::: Material for this exercise

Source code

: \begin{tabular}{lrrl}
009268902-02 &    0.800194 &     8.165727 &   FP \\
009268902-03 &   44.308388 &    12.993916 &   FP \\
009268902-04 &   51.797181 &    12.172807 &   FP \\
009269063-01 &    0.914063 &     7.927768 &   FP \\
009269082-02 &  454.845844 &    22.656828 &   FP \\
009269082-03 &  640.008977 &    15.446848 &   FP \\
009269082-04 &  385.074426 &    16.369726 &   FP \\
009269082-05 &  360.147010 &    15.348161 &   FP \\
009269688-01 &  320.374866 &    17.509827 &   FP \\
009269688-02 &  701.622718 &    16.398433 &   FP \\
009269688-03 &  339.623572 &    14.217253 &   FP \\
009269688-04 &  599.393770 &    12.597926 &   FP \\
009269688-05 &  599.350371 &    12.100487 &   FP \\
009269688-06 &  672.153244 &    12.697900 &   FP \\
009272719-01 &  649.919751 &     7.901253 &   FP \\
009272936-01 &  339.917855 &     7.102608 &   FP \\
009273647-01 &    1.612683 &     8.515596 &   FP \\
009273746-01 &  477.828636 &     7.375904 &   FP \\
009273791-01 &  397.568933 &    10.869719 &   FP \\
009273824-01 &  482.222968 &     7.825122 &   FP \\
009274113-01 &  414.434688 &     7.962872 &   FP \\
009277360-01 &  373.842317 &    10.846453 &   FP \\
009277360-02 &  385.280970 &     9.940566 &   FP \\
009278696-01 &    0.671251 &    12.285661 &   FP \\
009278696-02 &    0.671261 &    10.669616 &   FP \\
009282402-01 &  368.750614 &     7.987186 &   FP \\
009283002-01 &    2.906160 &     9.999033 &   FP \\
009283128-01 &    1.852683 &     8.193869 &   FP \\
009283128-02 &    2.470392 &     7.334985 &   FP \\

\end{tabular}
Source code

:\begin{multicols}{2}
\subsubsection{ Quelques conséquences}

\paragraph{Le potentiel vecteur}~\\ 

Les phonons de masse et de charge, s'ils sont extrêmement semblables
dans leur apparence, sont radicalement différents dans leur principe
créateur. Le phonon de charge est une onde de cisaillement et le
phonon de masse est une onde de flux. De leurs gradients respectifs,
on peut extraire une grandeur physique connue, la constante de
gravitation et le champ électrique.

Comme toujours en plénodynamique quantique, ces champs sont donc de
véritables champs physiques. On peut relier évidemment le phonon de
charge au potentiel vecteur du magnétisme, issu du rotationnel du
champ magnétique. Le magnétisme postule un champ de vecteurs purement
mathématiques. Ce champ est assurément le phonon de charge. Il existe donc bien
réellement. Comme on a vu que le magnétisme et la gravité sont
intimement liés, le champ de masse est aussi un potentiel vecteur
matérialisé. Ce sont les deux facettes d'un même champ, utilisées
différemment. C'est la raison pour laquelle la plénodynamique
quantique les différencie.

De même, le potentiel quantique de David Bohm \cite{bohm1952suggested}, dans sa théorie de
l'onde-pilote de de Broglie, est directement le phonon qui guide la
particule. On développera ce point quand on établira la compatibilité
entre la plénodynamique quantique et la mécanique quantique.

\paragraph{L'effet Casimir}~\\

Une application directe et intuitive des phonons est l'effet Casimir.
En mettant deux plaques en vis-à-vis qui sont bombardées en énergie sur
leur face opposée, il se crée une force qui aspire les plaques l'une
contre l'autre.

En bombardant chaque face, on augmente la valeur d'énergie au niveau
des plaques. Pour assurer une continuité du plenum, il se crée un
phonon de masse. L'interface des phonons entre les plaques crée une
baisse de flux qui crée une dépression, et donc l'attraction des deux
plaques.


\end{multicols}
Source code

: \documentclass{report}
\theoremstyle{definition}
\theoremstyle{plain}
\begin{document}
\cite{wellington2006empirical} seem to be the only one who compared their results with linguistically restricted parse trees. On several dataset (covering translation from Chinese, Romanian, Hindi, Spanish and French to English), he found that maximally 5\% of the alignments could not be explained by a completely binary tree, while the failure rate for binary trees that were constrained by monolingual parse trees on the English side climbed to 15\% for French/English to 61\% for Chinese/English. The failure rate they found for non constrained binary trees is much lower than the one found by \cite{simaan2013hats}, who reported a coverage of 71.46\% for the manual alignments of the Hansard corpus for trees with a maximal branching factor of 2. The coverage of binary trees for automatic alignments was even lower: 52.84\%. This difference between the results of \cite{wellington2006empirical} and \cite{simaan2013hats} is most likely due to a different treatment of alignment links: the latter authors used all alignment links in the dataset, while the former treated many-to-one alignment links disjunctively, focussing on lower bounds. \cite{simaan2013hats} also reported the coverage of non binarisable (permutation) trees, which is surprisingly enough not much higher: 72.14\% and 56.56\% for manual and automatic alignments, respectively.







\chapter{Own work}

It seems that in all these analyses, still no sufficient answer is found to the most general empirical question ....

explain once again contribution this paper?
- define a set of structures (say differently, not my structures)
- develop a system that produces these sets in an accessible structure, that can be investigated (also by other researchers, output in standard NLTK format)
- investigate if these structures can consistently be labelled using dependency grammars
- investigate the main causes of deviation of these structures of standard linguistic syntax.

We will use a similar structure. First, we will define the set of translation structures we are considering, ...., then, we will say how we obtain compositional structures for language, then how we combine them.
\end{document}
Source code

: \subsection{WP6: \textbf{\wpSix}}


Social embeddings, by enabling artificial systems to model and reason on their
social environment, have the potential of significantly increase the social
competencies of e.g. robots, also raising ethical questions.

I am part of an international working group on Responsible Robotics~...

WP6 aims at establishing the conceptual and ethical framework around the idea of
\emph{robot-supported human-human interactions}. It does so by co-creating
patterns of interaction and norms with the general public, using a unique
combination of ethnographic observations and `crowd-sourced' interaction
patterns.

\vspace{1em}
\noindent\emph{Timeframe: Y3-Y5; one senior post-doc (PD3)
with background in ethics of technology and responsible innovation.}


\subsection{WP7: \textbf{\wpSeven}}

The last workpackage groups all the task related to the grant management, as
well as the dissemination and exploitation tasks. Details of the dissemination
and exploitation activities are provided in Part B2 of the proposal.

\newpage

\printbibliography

::::::

Lines are to be repeated exactly from the one that contains "well as the" through the last line of the listing, with both ends kept and no others added.

Reply –
well as the dissemination and exploitation tasks. Details of the dissemination
and exploitation activities are provided in Part B2 of the proposal.

\newpage

\printbibliography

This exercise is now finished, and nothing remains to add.